7- Engineered wood presses (Extreme temperatures and contamination)
OSB, particle board and some plywood manufacturing present all of the high temperature issues in an extremely severe environment. The chains and conveyor systems on continuous presses are subject to temperatures approaching 600F(315C) in an oven system which has chemicals and particulates present. Lubricants that perform inadequately can cause issues with excessive carbon residue in conveyor rod cavities and on chain pins and rollers. These issues cannot be completely avoided due to the process, so the lubricant must also have a good degree of self-solubility to help keep the conveying system running smoothly and consistently in order to produce quality, saleable products.

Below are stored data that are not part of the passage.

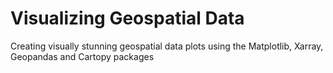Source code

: # Visualizing Geospatial Data
Creating visually stunning geospatial data plots using the Matplotlib, Xarray, Geopandas and Cartopy packages 
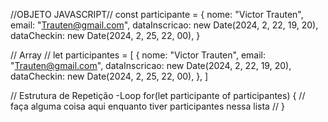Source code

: //OBJETO JAVASCRIPT//
const participante = {
  nome: "Victor Trauten",
  email: "Trauten@gmail.com",
  dataInscricao: new Date(2024, 2, 22, 19, 20),
  dataCheckin: new Date(2024, 2, 25, 22, 00),
}

// Array //
let participantes = [
{
  nome: "Victor Trauten",
  email: "Trauten@gmail.com",
  dataInscricao: new Date(2024, 2, 22, 19, 20),
  dataCheckin: new Date(2024, 2, 25, 22, 00),
},
]

// Estrutura de Repetição -Loop
  for(let participante of participantes) {
    // faça alguma coisa aqui enquanto tiver
    participantes nessa lista //
  }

What about dry film lubrication in extreme environments?
In areas so hot that rapid degradation or fire risk makes fluid lubrication impossible, the lubrication of chain systems can sometimes fall to solid lubricants. Typically, the solid lubricant is applied as a suspension or mixture in a sacrificial liquid carrier. The job of the carrier is to enable the solids to flow and penetrate into the wear points and then, as cleanly as possible, dissipate. In this case dissipate really means evaporating or be driven off by the high temperatures in the process. Mineral spirits, alcohols, or PAGs are often favorite carrier fluids due to their relatively clean evaporation or quick flash off characteristics.

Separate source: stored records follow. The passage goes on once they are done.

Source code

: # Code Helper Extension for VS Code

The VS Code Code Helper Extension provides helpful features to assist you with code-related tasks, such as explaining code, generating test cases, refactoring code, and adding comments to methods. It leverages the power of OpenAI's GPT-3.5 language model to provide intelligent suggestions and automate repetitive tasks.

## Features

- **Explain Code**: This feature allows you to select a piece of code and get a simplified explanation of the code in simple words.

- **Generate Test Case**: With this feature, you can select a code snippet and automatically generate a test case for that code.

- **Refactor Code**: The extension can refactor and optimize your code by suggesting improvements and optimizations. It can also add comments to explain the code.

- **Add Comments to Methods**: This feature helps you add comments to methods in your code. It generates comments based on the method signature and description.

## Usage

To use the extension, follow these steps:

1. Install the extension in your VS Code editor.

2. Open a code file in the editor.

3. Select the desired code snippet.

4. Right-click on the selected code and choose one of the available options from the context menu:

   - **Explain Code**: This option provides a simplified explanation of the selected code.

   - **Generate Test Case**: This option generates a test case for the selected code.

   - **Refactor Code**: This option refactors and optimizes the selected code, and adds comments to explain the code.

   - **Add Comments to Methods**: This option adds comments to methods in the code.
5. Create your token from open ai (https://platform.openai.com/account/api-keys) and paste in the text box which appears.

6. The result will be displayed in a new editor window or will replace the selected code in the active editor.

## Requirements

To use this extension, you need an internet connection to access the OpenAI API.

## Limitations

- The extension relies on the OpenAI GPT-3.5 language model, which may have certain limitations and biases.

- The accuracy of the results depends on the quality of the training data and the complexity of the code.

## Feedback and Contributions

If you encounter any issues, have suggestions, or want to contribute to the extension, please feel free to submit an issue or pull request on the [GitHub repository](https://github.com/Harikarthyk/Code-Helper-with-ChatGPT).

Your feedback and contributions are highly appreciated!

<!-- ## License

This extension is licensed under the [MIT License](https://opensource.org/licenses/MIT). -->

Dry film lubricants can exhibit some exceptional friction reduction and high temperature capabilities, however, like fluid lubricants, they will need to be reapplied on a regular interval. One consideration, unlike fluid lubrication, is solids generally do not dissipate. They can accumulate causing lube passageways to clog and chain surfaces to become caked. For example, bakery oven chains lubricated with water or solvent based graphite may require weekly mallet impacting or routine dry ice blasting to remove excess graphite accumulation.
Though solid lubricants can be efficient in reducing friction in many industrial applications their effectiveness can be adversely affected by the levels of humidity, air, water and impurities in the environment. Most dry lubricants are very sensitive to contamination and function optimally in an air free, vacuum environment. Their relative performance can also be directly altered by the particle size and purity of the solid film lubricant itself. In addition, different solid film lubricants will function at varying performance levels depending on their level of affinity for the lubricated substrate material.
What about greased chains?
In submerged conditions chains can be subject to such aggressive washout tendencies that fluid lubrication will simply not be adequate. Under these circumstances chains are customarily engineered to accommodate grease lubrication through grease zerks leading directly to links and pins or to antifriction roller bearings. These chains require a specialty grease to remain lubricated. The grease must be formulated to resist the extreme washout and any corrosion conditions associated with these applications. Considerations such as oil bleed, lubricant recovery and environmental concerns will also guide the proper grease selection.
As one can see the tribology of chain and conveyor lubrication is not as simple as it would appear at first glance. The myriads of machinery, applications, environments and materials both of the chains and the products they convey make for a dizzying array of factors to be considered. Discussions with OEMs, consultation with lubrication engineers and perhaps some relevant field testing may all be necessary to find the best performing solutions. Factors such as extending chain life, conserving energy and enhancing production speeds must all be evaluated and balanced. There may also be more than one solution, but all extreme chain and conveyor conditions will almost certainly demand some type of specialty lubricant and some form of automated application system.
Conclusion
Lubricating chains and conveyors in extreme conditions demands specialized solutions tailored to the specific challenges of high temperatures, chemical exposure, and operational stresses. Specialty lubricants and automated systems are essential for maintaining equipment reliability, minimizing wear, and optimizing production in these harsh environments. Collaboration with OEMs and lubrication experts is crucial to ensure the best performance. As demands grow, so too must lubrication strategies, ensuring critical chains and conveyors continue to support the efficiency and reliability of modern industrial processes.